Work to complete: If a line in the entries below holds the string "或用牛黄醒脑静注射液", copy it.

Records for this exercise:

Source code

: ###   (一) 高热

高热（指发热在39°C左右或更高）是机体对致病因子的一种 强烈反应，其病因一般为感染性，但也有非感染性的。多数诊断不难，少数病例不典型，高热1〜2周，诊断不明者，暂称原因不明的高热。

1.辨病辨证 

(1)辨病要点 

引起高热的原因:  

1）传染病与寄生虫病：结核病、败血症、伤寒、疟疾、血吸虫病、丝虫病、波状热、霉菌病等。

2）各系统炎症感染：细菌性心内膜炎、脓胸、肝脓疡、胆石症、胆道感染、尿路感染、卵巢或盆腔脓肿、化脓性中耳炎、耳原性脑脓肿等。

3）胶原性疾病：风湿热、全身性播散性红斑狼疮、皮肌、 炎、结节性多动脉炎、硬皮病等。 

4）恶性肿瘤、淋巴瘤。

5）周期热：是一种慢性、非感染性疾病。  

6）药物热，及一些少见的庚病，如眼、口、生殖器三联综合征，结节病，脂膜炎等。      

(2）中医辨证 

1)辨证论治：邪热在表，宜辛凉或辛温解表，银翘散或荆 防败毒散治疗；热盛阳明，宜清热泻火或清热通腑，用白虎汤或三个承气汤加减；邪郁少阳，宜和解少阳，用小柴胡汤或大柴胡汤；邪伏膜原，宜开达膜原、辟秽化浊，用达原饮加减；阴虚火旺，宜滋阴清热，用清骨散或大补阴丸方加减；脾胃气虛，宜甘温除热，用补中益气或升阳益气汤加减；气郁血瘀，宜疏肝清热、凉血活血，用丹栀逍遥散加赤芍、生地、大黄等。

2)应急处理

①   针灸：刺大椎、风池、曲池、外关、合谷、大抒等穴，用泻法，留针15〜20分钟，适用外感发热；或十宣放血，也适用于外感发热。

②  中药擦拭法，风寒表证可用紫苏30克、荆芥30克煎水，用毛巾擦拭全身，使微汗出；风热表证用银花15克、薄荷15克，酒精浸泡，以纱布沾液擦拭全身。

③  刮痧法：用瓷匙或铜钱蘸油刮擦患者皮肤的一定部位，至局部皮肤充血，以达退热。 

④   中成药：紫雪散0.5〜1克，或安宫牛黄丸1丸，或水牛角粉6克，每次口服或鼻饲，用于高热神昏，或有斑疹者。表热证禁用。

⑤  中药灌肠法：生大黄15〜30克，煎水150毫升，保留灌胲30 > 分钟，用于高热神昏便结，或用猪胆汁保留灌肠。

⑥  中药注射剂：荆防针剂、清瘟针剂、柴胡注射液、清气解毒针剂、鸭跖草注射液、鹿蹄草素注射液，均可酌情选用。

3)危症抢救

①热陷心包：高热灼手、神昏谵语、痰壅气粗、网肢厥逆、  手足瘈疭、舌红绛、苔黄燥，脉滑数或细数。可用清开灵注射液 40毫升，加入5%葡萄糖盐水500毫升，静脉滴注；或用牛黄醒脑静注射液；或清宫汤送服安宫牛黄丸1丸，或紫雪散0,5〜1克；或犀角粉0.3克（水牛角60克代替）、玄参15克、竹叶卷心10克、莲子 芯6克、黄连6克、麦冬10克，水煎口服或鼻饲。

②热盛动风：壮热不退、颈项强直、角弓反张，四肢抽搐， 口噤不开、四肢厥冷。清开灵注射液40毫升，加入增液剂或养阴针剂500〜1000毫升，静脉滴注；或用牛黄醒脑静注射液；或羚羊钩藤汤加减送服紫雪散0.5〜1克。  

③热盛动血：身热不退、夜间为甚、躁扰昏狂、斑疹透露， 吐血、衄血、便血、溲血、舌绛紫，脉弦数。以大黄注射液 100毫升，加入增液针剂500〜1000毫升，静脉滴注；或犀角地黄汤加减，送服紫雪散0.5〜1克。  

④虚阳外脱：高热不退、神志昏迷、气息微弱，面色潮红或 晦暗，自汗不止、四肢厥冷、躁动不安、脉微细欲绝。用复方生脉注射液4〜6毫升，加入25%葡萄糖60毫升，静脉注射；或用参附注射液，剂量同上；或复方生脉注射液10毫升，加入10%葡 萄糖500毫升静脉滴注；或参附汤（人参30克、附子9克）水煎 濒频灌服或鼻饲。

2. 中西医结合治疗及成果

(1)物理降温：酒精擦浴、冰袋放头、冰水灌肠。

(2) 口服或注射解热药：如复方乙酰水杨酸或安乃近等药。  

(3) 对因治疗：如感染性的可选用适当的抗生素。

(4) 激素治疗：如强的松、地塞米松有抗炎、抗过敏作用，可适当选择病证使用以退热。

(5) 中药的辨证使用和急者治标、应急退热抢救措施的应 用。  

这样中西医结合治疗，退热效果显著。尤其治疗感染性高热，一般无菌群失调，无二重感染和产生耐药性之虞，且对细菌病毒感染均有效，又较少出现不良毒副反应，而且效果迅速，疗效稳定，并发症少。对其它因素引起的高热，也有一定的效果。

Result for this task:
①热陷心包：高热灼手、神昏谵语、痰壅气粗、网肢厥逆、  手足瘈疭、舌红绛、苔黄燥，脉滑数或细数。可用清开灵注射液 40毫升，加入5%葡萄糖盐水500毫升，静脉滴注；或用牛黄醒脑静注射液；或清宫汤送服安宫牛黄丸1丸，或紫雪散0,5〜1克；或犀角粉0.3克（水牛角60克代替）、玄参15克、竹叶卷心10克、莲子 芯6克、黄连6克、麦冬10克，水煎口服或鼻饲。
②热盛动风：壮热不退、颈项强直、角弓反张，四肢抽搐， 口噤不开、四肢厥冷。清开灵注射液40毫升，加入增液剂或养阴针剂500〜1000毫升，静脉滴注；或用牛黄醒脑静注射液；或羚羊钩藤汤加减送服紫雪散0.5〜1克。  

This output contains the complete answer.